Records from a data source

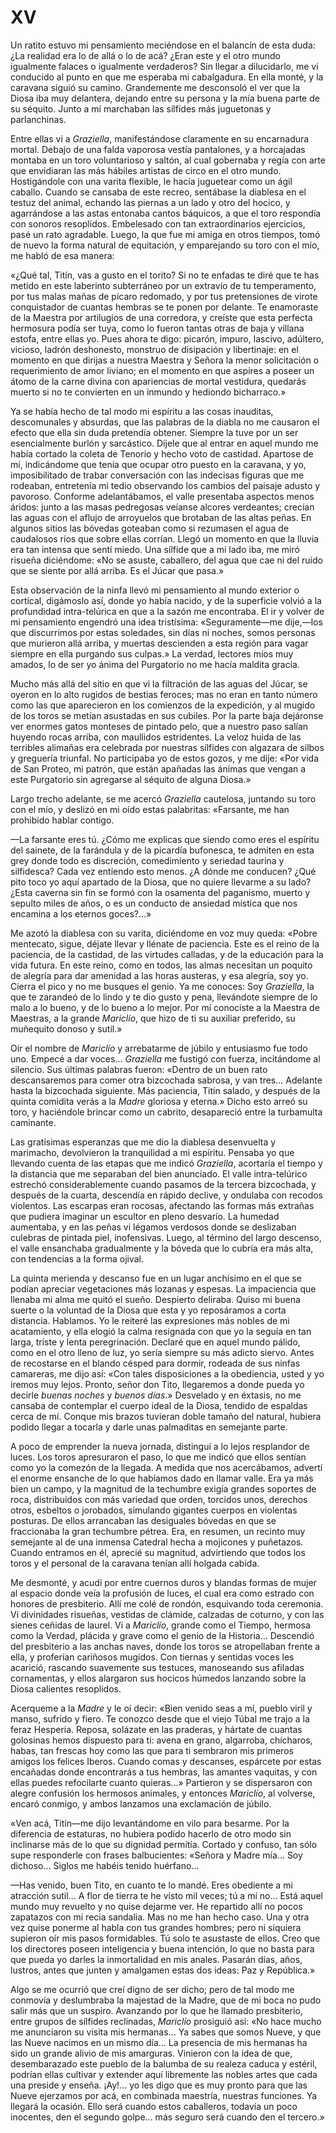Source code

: # XV

Un ratito estuvo mi pensamiento meciéndose en el balancín de esta duda: ¿La
realidad era lo de allá o lo de acá? ¿Eran este y el otro mundo igualmente
falaces o igualmente verdaderos? Sin llegar a dilucidarlo, me vi conducido al
punto en que me esperaba mi cabalgadura. En ella monté, y la caravana siguió su
camino. Grandemente me desconsoló el ver que la Diosa iba muy delantera,
dejando entre su persona y la mía buena parte de su séquito. Junto a mí
marchaban las sílfides más juguetonas y parlanchinas.

Entre ellas vi a *Graziella*, manifestándose claramente en su encarnadura
mortal.  Debajo de una falda vaporosa vestía pantalones, y a horcajadas montaba
en un toro voluntarioso y saltón, al cual gobernaba y regía con arte que
envidiaran las más hábiles artistas de circo en el otro mundo. Hostigándole con
una varita flexible, le hacía juguetear como un ágil caballo. Cuando se cansaba
de este recreo, sentábase la diablesa en el testuz del animal, echando las
piernas a un lado y otro del hocico, y agarrándose a las astas entonaba cantos
báquicos, a que el toro respondía con sonoros resoplidos. Embelesado con tan
extraordinarios ejercicios, pasé un rato agradable.  Luego, la que fue mi amiga
en otros tiempos, tomó de nuevo la forma natural de equitación, y emparejando
su toro con el mío, me habló de esa manera:

«¿Qué tal, Titín, vas a gusto en el torito? Si no te enfadas te diré que te has
metido en este laberinto subterráneo por un extravío de tu temperamento, por
tus malas mañas de pícaro redomado, y por tus pretensiones de virote
conquistador de cuantas hembras se te ponen por delante. Te enamoraste de la
Maestra por artilugios de una corredora, y creíste que esta perfecta hermosura
podía ser tuya, como lo fueron tantas otras de baja y villana estofa, entre
ellas yo. Pues ahora te digo: picarón, impuro, lascivo, adúltero, vicioso,
ladrón deshonesto, monstruo de disipación y libertinaje: en el momento en que
dirijas a nuestra Maestra y Señora la menor solicitación o requerimiento de
amor liviano; en el momento en que aspires a poseer un átomo de la carne divina
con apariencias de mortal vestidura, quedarás muerto si no te convierten en un
inmundo y hediondo bicharraco.»

Ya se había hecho de tal modo mi espíritu a las cosas inauditas, descomunales
y absurdas, que las palabras de la diabla no me causaron el efecto que ella sin
duda pretendía obtener. Siempre la tuve por un ser esencialmente burlón
y sarcástico. Díjele que al entrar en aquel mundo me había cortado la coleta de
Tenorio y hecho voto de castidad. Apartose de mí, indicándome que tenía que
ocupar otro puesto en la caravana, y yo, imposibilitado de trabar conversación
con las indecisas figuras que me rodeaban, entretenía mi tedio observando los
cambios del paisaje adusto y pavoroso.  Conforme adelantábamos, el valle
presentaba aspectos menos áridos: junto a las masas pedregosas veíanse alcores
verdeantes; crecían las aguas con el aflujo de arroyuelos que brotaban de las
altas peñas. En algunos sitios las bóvedas goteaban como si rezumasen el agua
de caudalosos ríos que sobre ellas corrían. Llegó un momento en que la lluvia
era tan intensa que sentí miedo. Una sílfide que a mi lado iba, me miró risueña
diciéndome: «No se asuste, caballero, del agua que cae ni del ruido que se
siente por allá arriba. Es el Júcar que pasa.»

Esta observación de la ninfa llevó mi pensamiento al mundo exterior o cortical,
digámoslo así, donde yo había nacido, y de la superficie volvió a la
profundidad intra-telúrica en que a la sazón me encontraba. El ir y volver de
mi pensamiento engendró una idea tristísima: «Seguramente—me dije,—los que
discurrimos por estas soledades, sin días ni noches, somos personas que
murieron allá arriba, y muertas descienden a esta región para vagar siempre en
ella purgando sus culpas.» La verdad, lectores míos muy amados, lo de ser yo
ánima del Purgatorio no me hacía maldita gracia.

Mucho más allá del sitio en que vi la filtración de las aguas del Júcar, se
oyeron en lo alto rugidos de bestias feroces; mas no eran en tanto número como
las que aparecieron en los comienzos de la expedición, y al mugido de los toros
se metían asustadas en sus cubiles. Por la parte baja dejáronse ver enormes
gatos monteses de pintado pelo, que a nuestro paso salían huyendo rocas arriba,
con maullidos estridentes. La veloz huida de las terribles alimañas era
celebrada por nuestras sílfides con algazara de silbos y greguería triunfal. No
participaba yo de estos gozos, y me dije: «Por vida de San Proteo, mi patrón,
que están apañadas las ánimas que vengan a este Purgatorio sin agregarse al
séquito de alguna Diosa.»

Largo trecho adelante, se me acercó *Graziella* cautelosa, juntando su toro con
el mío, y deslizó en mi oído estas palabritas: «Farsante, me han prohibido
hablar contigo.

—La farsante eres tú. ¿Cómo me explicas que siendo como eres el espíritu del
sainete, de la farándula y de la picardía bufonesca, te admiten en esta grey
donde todo es discreción, comedimiento y seriedad taurina y silfidesca? Cada
vez entiendo esto menos. ¿A dónde me conducen? ¿Qué pito toco yo aquí apartado
de la Diosa, que no quiere llevarme a su lado? ¿Esta caverna sin fin se formó
con la osamenta del paganismo, muerto y sepulto miles de años, o es un conducto
de ansiedad mística que nos encamina a los eternos goces?...»

Me azotó la diablesa con su varita, diciéndome en voz muy queda: «Pobre
mentecato, sigue, déjate llevar y llénate de paciencia. Este es el reino de la
paciencia, de la castidad, de las virtudes calladas, y de la educación para la
vida futura. En este reino, como en todos, las almas necesitan un poquito de
alegría para dar amenidad a las horas austeras, y esa alegría, soy yo. Cierra
el pico y no me busques el genio. Ya me conoces: Soy *Graziella*, la que te
zarandeó de lo lindo y te dio gusto y pena, llevándote siempre de lo malo a lo
bueno, y de lo bueno a lo mejor. Por mí conociste a la Maestra de Maestras,
a la grande *Mariclío*, que hizo de ti su auxiliar preferido, su muñequito
donoso y sutil.»

Oír el nombre de *Mariclío* y arrebatarme de júbilo y entusiasmo fue todo uno.
Empecé a dar voces... *Graziella* me fustigó con fuerza, incitándome al
silencio. Sus últimas palabras fueron: «Dentro de un buen rato descansaremos
para comer otra bizcochada sabrosa, y van tres... Adelante hasta la bizcochada
siguiente. Más paciencia, Titín salado, y después de la quinta comidita verás
a la *Madre* gloriosa y eterna.» Dicho esto arreó su toro, y haciéndole brincar
como un cabrito, desapareció entre la turbamulta caminante.

Las gratísimas esperanzas que me dio la diablesa desenvuelta y marimacho,
devolvieron la tranquilidad a mi espíritu. Pensaba yo que llevando cuenta de
las etapas que me indicó *Graziella*, acortaría el tiempo y la distancia que me
separaban del bien anunciado. El valle intra-telúrico estrechó
considerablemente cuando pasamos de la tercera bizcochada, y después de la
cuarta, descendía en rápido declive, y ondulaba con recodos violentos. Las
escarpas eran rocosas, afectando las formas más extrañas que pudiera imaginar
un escultor en pleno desvarío. La humedad aumentaba, y en las peñas vi légamos
verdosos donde se deslizaban culebras de pintada piel, inofensivas. Luego, al
término del largo descenso, el valle ensanchaba gradualmente y la bóveda que lo
cubría era más alta, con tendencias a la forma ojival.

La quinta merienda y descanso fue en un lugar anchísimo en el que se podían
apreciar vegetaciones más lozanas y espesas. La impaciencia que llenaba mi alma
me quitó el sueño. Despierto deliraba. Quiso mi buena suerte o la voluntad de
la Diosa que esta y yo reposáramos a corta distancia. Hablamos. Yo le reiteré
las expresiones más nobles de mi acatamiento, y ella elogió la calma resignada
con que yo la seguía en tan larga, triste y lenta peregrinación. Declaré que en
aquel mundo pálido, como en el otro lleno de luz, yo sería siempre su más
adicto siervo. Antes de recostarse en el blando césped para dormir, rodeada de
sus ninfas camareras, me dijo así: «Con tales disposiciones a la obediencia,
usted y yo iremos muy lejos. Pronto, señor don Tito, llegaremos a donde pueda
yo decirle *buenas noches* y *buenos días*.» Desvelado y en éxtasis, no me
cansaba de contemplar el cuerpo ideal de la Diosa, tendido de espaldas cerca de
mí. Conque mis brazos tuvieran doble tamaño del natural, hubiera podido llegar
a tocarla y darle unas palmaditas en semejante parte.

A poco de emprender la nueva jornada, distinguí a lo lejos resplandor de luces.
Los toros apresuraron el paso, lo que me indicó que ellos sentían como yo la
comezón de la llegada. A medida que nos acercábamos, advertí el enorme ensanche
de lo que habíamos dado en llamar valle. Era ya más bien un campo, y la
magnitud de la techumbre exigía grandes soportes de roca, distribuidos con más
variedad que orden, torcidos unos, derechos otros, esbeltos o jorobados,
simulando gigantes cuerpos en violentas posturas. De ellos arrancaban las
desiguales bóvedas en que se fraccionaba la gran techumbre pétrea. Era, en
resumen, un recinto muy semejante al de una inmensa Catedral hecha a mojicones
y puñetazos. Cuando entramos en él, aprecié su magnitud, advirtiendo que todos
los toros y el personal de la caravana tenían allí holgada cabida.

Me desmonté, y acudí por entre cuernos duros y blandas formas de mujer al
espacio donde veía la profusión de luces, el cual era como estrado con honores
de presbiterio. Allí me colé de rondón, esquivando toda ceremonia. Vi
divinidades risueñas, vestidas de clámide, calzadas de coturno, y con las
sienes ceñidas de laurel.  Vi a *Mariclío*, grande como el Tiempo, hermosa como
la Verdad, plácida y grave como el genio de la Historia... Descendió del
presbiterio a las anchas naves, donde los toros se atropellaban frente a ella,
y proferían cariñosos mugidos. Con tiernas y sentidas voces les acarició,
rascando suavemente sus testuces, manoseando sus afiladas cornamentas, y ellos
alargaron sus hocicos húmedos lanzando sobre la Diosa calientes resoplidos.

Acerqueme a la *Madre* y le oí decir: «Bien venido seas a mí, pueblo viril
y manso, sufrido y fiero. Te conozco desde que el viejo Túbal me trajo a la
feraz Hesperia. Reposa, solázate en las praderas, y hártate de cuantas
golosinas hemos dispuesto para ti: avena en grano, algarroba, chícharos, habas,
tan frescas hoy como las que para ti sembraron mis primeros amigos los felices
Iberos. Cuando comas y descanses, espárcete por estas encañadas donde
encontrarás a tus hembras, las amantes vaquitas, y con ellas puedes refocilarte
cuanto quieras...» Partieron y se dispersaron con alegre confusión los hermosos
animales, y entonces *Mariclío*, al volverse, encaró conmigo, y ambos lanzamos
una exclamación de júbilo.

«Ven acá, Titín—me dijo levantándome en vilo para besarme. Por la diferencia de
estaturas, no hubiera podido hacerlo de otro modo sin inclinarse más de lo que
su dignidad permitía. Cortado y confuso, tan sólo supe responderle con frases
balbucientes: «Señora y Madre mía... Soy dichoso... Siglos me habéis tenido
huérfano...

—Has venido, buen Tito, en cuanto te lo mandé. Eres obediente a mi atracción
sutil... A flor de tierra te he visto mil veces; tú a mí no... Está aquel mundo
muy revuelto y no quise dejarme ver. He repartido allí no pocos zapatazos con
mi recia sandalia. Mas no me han hecho caso. Una y otra vez quise ponerme al
habla con tus grandes hombres; pero ni siquiera supieron oír mis pasos
formidables. Tú solo te asustaste de ellos. Creo que los directores poseen
inteligencia y buena intención, lo que no basta para que pueda yo darles la
inmortalidad en mis anales. Pasarán días, años, lustros, antes que junten
y amalgamen estas dos ideas: Paz y República.»

Algo se me ocurrió que creí digno de ser dicho; pero de tal modo me conmovía
y deslumbraba la majestad de la Madre, que de mi boca no pudo salir más que un
suspiro. Avanzando por lo que he llamado presbiterio, entre grupos de sílfides
reclinadas, *Mariclío* prosiguió así: «No hace mucho me anunciaron su visita
mis hermanas... Ya sabes que somos Nueve, y que las Nueve nacimos en un mismo
día... La presencia de mis hermanas ha sido un grande alivio de mis amarguras.
Vinieron con la idea de que, desembarazado este pueblo de la balumba de su
realeza caduca y estéril, podrían ellas cultivar y extender aquí libremente las
nobles artes que cada una preside y enseña. ¡Ay!... yo les digo que es muy
pronto para que las Nueve ejerzamos por acá, en combinada maestría, nuestras
funciones. Ya llegará la ocasión. Ello será cuando estos caballeros, todavía un
poco inocentes, den el segundo golpe... más seguro será cuando den el tercero.»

Work item.
The response is to contain exactly the lines from the beginning of the data through the line containing "marchaban las sílfides", both ends included, and nothing else; omit the pictures.

Solution for this problem.
Source code

: # XV

Un ratito estuvo mi pensamiento meciéndose en el balancín de esta duda: ¿La
realidad era lo de allá o lo de acá? ¿Eran este y el otro mundo igualmente
falaces o igualmente verdaderos? Sin llegar a dilucidarlo, me vi conducido al
punto en que me esperaba mi cabalgadura. En ella monté, y la caravana siguió su
camino. Grandemente me desconsoló el ver que la Diosa iba muy delantera,
dejando entre su persona y la mía buena parte de su séquito. Junto a mí
marchaban las sílfides más juguetonas y parlanchinas.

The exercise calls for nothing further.